Gegen das Trauma Henry

– Irland will in den EM-Playoffs gegen Estland das Handspiel des Franzosen vergessen

Berlin/Tallinn (dapd). Der irische Alptraum besteht aus einem langen Freistoß, einer Ballannahme plus Querpass und einem Abstauber auf der Torlinie. Der Torschütze (William Gallas) wird bald ebenso vergessen sein wie der Freistoßausführende (Florent Malouda). Der Name des Zwischenmannes aber wird wohl auf ewig in den Pubs von Dublin widerhallen. Thierry Henry. Sein Handspiel vor dem 1:1-Ausgleich in der Verlängerung brachte die wackere irische Fußballnation um den Lohn ihrer Mühen, die WM-Teilnahme 2010.

Ziemlich genau zwei Jahre später wollen Irlands Fußballer das Kapitel Henry für sich abschließen. Sie wollen Estland in zwei Playoff-Spielen am Freitag (in Tallinn) und Dienstag (in Dublin) schlagen und an der Europameisterschaft in Polen und der Ukraine teilnehmen. Es wäre das erste Mal seit 1988, das zweite Mal überhaupt.

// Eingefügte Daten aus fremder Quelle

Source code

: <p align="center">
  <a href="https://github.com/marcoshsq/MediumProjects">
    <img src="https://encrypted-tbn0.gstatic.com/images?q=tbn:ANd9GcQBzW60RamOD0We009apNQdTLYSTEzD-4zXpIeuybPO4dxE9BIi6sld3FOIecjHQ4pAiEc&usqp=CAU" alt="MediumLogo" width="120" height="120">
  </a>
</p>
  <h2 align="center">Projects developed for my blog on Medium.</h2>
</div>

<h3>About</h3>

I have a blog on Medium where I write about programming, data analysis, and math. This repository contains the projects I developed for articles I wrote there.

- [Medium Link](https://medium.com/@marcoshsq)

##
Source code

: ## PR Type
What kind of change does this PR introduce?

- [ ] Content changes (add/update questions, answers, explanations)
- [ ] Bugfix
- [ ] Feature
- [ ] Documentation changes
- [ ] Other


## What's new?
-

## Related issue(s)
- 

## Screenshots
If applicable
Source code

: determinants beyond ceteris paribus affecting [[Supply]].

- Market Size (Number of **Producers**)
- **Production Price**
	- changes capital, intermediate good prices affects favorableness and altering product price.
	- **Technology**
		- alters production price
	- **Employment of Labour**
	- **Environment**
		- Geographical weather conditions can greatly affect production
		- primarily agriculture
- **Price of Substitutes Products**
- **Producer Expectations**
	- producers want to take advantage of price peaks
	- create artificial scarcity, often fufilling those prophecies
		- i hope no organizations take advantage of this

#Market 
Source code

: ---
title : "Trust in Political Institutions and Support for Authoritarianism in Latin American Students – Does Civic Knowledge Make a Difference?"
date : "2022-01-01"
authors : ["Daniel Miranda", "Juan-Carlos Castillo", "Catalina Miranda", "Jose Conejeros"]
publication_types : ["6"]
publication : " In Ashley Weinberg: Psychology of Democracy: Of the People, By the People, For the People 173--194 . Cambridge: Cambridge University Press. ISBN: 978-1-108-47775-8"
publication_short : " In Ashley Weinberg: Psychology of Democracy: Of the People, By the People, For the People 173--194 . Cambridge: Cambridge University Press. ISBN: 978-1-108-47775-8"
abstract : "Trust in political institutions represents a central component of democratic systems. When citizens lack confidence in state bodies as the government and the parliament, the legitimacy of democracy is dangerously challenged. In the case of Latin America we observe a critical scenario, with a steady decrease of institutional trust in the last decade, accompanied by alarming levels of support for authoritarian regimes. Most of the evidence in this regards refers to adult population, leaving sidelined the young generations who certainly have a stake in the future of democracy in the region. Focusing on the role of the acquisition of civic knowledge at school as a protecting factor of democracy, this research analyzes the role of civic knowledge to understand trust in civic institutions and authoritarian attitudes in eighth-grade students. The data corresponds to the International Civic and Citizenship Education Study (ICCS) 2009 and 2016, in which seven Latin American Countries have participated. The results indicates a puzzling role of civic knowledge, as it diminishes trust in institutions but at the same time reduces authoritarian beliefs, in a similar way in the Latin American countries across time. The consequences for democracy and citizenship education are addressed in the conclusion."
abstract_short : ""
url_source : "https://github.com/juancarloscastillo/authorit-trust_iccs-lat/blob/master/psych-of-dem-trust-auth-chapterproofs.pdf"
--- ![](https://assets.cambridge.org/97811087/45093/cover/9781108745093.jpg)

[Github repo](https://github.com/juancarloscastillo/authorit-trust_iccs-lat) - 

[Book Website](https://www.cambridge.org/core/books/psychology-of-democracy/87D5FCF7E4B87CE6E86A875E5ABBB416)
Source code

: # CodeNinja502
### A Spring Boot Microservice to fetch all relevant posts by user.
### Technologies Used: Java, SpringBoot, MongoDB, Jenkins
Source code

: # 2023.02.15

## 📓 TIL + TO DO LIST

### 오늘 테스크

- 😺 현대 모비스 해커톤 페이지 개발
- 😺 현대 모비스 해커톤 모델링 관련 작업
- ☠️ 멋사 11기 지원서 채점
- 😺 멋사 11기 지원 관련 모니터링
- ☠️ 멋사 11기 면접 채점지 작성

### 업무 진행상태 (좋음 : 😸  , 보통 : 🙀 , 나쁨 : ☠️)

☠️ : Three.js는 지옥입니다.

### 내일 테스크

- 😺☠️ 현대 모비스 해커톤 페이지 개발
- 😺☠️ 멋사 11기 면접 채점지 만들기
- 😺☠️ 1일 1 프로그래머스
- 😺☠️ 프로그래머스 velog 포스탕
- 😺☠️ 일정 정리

„Jeder hat diese Narbe. Die Wunde ist noch da“, sagte Verteidiger Stephen Kelly irischen Medien. „Wenn wir uns jetzt qualifizieren, wird sich das hoffentlich wie ein Pflaster darüberlegen und wir können es vergessen, es wird erledigt sein. Es ist uns frisch im Gedächtnis und wir sind alle sehr darum bemüht, so etwas nicht nochmals geschehen zu lassen.“

„Die Jungs waren sehr aufgebracht“

Irland spielt gegen Estland, aber auch gegen das Trauma Henry. Es wollte nicht in die Dickschädel dieser stolzen Sportsmänner, dass diese offensichtliche, himmelschreiende Ungerechtigkeit unbestraft blieb. „Die Jungs waren darüber damals sehr aufgebracht“, sagt Paul McShane, der damals im Pariser Stade de France eingewechselt wurde. „Hoffentlich haben wir diesmal ein bisschen Glück auf unserer Seite.“

Alles hatten sie damals versucht, doch noch Gerechtigkeit zu erfahren. Zunächst plädierten sie für ein Wiederholungsspiel, später dafür, als 33. Mannschaft für die WM zugelassen zu werden. Doch die FIFA beharrte unerbittlich auf der Tatsachenentscheidung von Schiedsrichter Martin Hansson aus Schweden.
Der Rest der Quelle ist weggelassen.